П. был близок, как никто — и одновременно недосягаем: вот Сана и захлопнулась, будто шкатулка музыкальная, вот и проглотила ключик, дверь волшебную анимы — отпирающий, а потому мелодия небесная не прозвучала, а потому балерина, появляющаяся на серебристой поверхности игрушечного рояля, уснула и уже не показывалась…
Как банально, как пошло, морщилась Сана: роман — если ЭТО можно, конечно, назвать романом, — с тем, кто использует в качестве тяглового и пахотного животного более чем ординарное существо по кличке жена, и ничего (скука какая!) менять не собирается? Просыпаться и засыпать в одной постели, вот, собственно, и всё, Сана: такова, на самом деле, твоя «банальщина», такова «пошлость» — не ты ли призналась себе в этом, потягивая в «Квартире 44» жидкость счастья?.. На тебя с любопытством посматривают, но ты, конечно же, никого не замечаешь — ты привычно иронизируешь и, подзывая официанта, барабанишь по столу пальчиками: «Вели, государь, мне дать из своей государевой аптеки водок».[53]
Много позже тот, кого науки любовной ради исследовала Сана едва ли не по органолептическим[54] признакам, скажет: кажется, я мешаю тебе, и она кивнет — разумеется, мешаешь. Да, она задыхается, ей словно жгут на горло[55] наложили… И улицы, и деревья, и люди, и звери, и монастырь этот — все мертвое, мертвое: мертва и она, Сана, и звонок П. не в кассу, звонок П. не имеет значения, потому как задачка не имеет решения — что на Земле, то и на Небе, да только если на Земле помоечка, если на шарике — отзвук, что ж над шариком-то?..
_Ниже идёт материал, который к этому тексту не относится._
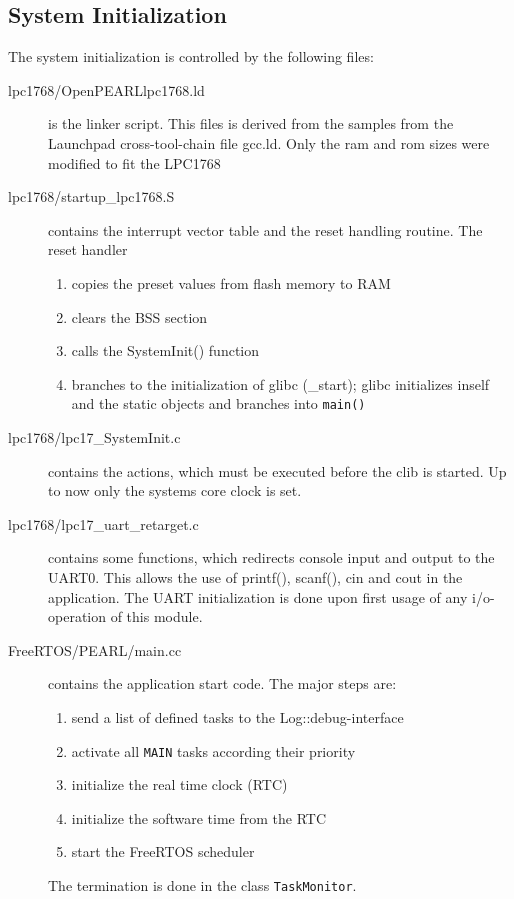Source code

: \subsection{System Initialization}
The system initialization  is controlled by the following files:
\begin{description}
\item[lpc1768/OpenPEARLlpc1768.ld] is the linker script. This files is derived from
   the samples from the Launchpad cross-tool-chain file gcc.ld. 
   Only the ram and rom sizes were modified to fit the LPC1768 
\item[lpc1768/startup\_lpc1768.S] contains the interrupt vector table and the 
   reset handling routine. The reset handler 
   \begin{enumerate}
   \item copies the preset values from flash memory to RAM
   \item clears the BSS section 
   \item  calls the SystemInit() function
   \item  branches to the initialization of glibc (\_start); glibc
      initializes inself and the static objects and branches into \verb|main()|
   \end{enumerate}
\item[lpc1768/lpc17\_SystemInit.c] contains the actions, which must be executed
   before the clib is started. Up to now only the systems core clock is 
   set.
\item [lpc1768/lpc17\_uart\_retarget.c] contains some functions, which redirects console 
   input and output to the UART0.  This allows the use of printf(), 
   scanf(), cin and cout in the application. The UART initialization is done 
   upon first usage of any i/o-operation of this module.
\item[FreeRTOS/PEARL/main.cc] contains the application start code.
 The major steps are:
  \begin{enumerate}
  \item send a list of defined tasks to the Log::debug-interface
  \item activate all \verb|MAIN| tasks according their priority
  \item initialize the real time clock (RTC)
  \item initialize the software time from the RTC
  \item start the FreeRTOS scheduler 
  \end{enumerate}
  The termination is done in the class \verb|TaskMonitor|. 
\end{description}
И — вот она, кипарисовая аллея, вот монастырские кельи, гробы у глухой стены… Сухо, зябко — да страшно, Сана, чего уж там! Звериного одиночества, тоскливым своим капюшоном тебя накрывшего, бежишь: потому ходишь вокруг да около, в храм никак не войдешь, а когда, наконец, решишься, неловкость одну и почувствуешь, а дальше… Дальше вот так: гони, гробунок, э-эй! Поди, докажи, будто не тварь дрожащая! А коли переступишь, посмеешь коли переступить, в покое все одно не оставят: в том-то и гнусь… Назад, на шарик, чтоб дурь из башки повышибить: «Да мне крышка, крышка! — кричишь ты, судорожно пытаясь остановить поток пахнущей хлоркой слизи. — Хочешь убить свободу? Позволь сперматозоидам добежать: слоган, ха-ха, слога-ан…». Значит, стремящиеся уйти — из-за страха останутся, а не потому что не в силах закон нарушить… Купи-продай — да сделка же, сделка: как ты — так и к тебе, а возненавидеть посмеешь — так бумерангнется, мама не горюй! «Быть в позитиве» выгодно, легче легкого арифметика; главное, чтоб не до кровищи тошнило-то… Есть, правда, одна нестыковочка — ни сном ни духом Любка про бумеранг тот: страшней войны герла в кривом зеркале, страшней смерти — можно ли такой верить?… Вот и Смита[56] прикончили, когда он поверил…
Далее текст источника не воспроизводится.